Reaching back to find myself

Finding Teri

But for my dearest companion, Serendipity, I might still be trying to fight my mathematician’s voice or finding fault inside of me. But I had already said “yes” to joining Facebook in December. Many people from my current home town asked me to become virtual friends as well as real ones. Gradually I found a few folks from my high school years that belong in my current life too.

After searching through the debris of Scotty's life story and finding broken mirrors, I became curious about who I really was in the journals that I no longer had from the time I moved out . One particular person came to mind whose vision of myself was trustworthy. The day came when I decided to type in his name on Facebook. There is was, with a photo that to my mind's eye was unmistakably he.

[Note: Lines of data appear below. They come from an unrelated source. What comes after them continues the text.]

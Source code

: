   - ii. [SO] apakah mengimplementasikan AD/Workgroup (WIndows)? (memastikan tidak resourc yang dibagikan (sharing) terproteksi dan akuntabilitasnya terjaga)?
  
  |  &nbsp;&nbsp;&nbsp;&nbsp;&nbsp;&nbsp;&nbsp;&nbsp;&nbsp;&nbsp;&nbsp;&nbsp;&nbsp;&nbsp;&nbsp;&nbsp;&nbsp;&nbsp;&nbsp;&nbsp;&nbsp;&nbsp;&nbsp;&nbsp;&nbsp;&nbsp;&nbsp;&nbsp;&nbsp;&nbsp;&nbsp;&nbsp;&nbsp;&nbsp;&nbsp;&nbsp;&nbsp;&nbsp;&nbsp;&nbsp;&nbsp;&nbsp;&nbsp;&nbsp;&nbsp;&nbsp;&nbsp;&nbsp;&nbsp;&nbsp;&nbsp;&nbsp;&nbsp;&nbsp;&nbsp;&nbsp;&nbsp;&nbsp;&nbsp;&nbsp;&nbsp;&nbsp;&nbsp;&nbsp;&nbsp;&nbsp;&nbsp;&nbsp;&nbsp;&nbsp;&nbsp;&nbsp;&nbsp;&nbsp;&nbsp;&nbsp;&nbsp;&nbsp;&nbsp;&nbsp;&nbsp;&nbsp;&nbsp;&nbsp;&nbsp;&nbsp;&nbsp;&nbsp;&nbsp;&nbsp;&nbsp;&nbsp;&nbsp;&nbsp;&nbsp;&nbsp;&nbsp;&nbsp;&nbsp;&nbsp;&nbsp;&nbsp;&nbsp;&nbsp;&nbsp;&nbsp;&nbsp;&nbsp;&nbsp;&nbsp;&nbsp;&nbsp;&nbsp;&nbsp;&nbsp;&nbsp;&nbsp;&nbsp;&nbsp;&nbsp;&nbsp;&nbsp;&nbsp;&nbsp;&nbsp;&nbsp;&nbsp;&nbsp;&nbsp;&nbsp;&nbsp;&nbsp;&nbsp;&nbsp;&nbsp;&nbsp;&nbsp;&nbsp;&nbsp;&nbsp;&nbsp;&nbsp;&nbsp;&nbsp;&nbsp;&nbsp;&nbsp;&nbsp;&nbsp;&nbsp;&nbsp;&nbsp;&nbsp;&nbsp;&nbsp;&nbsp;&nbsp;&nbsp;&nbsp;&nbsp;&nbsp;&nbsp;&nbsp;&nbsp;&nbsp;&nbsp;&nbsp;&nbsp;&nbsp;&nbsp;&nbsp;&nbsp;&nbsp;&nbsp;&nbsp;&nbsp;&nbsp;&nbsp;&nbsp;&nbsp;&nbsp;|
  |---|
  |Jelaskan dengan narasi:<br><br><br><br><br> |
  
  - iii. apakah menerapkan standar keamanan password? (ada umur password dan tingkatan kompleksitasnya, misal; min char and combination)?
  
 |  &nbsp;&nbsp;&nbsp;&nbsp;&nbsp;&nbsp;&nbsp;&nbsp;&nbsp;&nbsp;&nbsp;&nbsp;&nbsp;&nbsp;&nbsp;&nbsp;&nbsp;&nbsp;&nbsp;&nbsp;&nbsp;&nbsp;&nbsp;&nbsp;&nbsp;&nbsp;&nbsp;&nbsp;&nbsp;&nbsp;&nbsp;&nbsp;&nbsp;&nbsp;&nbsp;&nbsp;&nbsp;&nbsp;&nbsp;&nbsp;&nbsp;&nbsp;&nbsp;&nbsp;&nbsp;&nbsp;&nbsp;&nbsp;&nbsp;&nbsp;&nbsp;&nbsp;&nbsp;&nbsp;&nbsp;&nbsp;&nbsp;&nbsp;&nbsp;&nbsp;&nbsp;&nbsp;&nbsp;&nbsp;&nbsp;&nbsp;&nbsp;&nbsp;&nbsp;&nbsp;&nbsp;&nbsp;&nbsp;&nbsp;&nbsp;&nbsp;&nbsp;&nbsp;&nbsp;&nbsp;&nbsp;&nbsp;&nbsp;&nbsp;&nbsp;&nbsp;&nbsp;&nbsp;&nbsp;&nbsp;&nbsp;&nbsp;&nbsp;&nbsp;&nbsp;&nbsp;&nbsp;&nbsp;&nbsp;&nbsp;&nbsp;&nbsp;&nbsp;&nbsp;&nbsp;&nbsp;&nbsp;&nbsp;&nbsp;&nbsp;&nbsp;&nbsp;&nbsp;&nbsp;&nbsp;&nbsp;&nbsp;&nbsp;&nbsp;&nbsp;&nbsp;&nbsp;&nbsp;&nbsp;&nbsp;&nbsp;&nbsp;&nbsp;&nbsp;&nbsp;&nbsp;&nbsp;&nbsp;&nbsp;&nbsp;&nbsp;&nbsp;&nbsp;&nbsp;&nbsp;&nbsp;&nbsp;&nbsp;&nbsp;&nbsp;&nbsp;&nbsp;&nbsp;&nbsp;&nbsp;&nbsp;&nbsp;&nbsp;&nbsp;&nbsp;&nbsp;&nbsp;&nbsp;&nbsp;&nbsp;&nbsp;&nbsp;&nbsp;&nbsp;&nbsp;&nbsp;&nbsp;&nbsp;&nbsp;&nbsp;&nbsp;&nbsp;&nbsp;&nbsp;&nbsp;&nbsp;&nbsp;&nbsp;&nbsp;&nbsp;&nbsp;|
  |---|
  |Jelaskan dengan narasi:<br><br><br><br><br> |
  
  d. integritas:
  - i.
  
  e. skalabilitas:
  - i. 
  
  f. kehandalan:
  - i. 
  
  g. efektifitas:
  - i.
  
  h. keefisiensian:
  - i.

What I write here is private and below the radar, but only the dead have their real names revealed. I'll call this old friend “No”. “No” and I knew each other short months He was the one who helped me keep my promise to myself, to leave my family of origin, before the end of my first semester of college. This was months, but an eon, before my mathematician and I met. It would take me some 30 years to recognize that the simple sketch of "No's" story had indelibly informed my life. His vision of the world and of my essential self, helped me experience that the world could be a good place. I think the shadow his life cast on mine made it only too plain that my mathematician could never be a lifelong mate, even before I could trust my instincts to act on that knowledge.

I am almost positive that reaching back to “No” after 32 years of no contact, has helped me reclaim the young woman I really have wanted nothing to do with—for her indecisiveness. I have found myself forgiving myself for my misperceptions of her. I’ve needed “No”’s voice in order to stop fighting my inner critic.

Through him, or rather, through my courage to ask his confidence, I am seeing myself through new eyes. Our correspondence contains so much a meeting of minds that I find myself having a renewed respect for myself.

I have been fortunate, blessed really, that I was motivated to do this work by the spirits of two important people in my life, who are now gone. Maia and my Uncle Wally.

ln corresponding with "No", I have found genuine friendship, stripped of illusions. In recognizing all this good in him, I see, from a whole new vista, that the same good was always there in me.

I am restored in faith and in enthusiasm, for my work as a writer and storyteller.

1 comment:

Anonymous said...

Memories built over 32 years are typically fragmented glimpses, with the exception of the occasional major event. I've had many experiences and met many people, and for the most part they are fragments. The more rare memory is the one that persists through time, for reasons that are hard to qualify, or set against the standard one has for pigeon-holing meaningfulness. I met a young girl 32 years ago, and she told me her name was Teri. Six months or so later, I pretty much disappeared but Teri was one of those rare memories that persisted to this day. I realize now, that pealing away time to revisit Teri, is kind of like pealing an onion and discovering a pearl. 32 years from now, I imagine re-discovery of Teri to be another persistent and gratifying memory.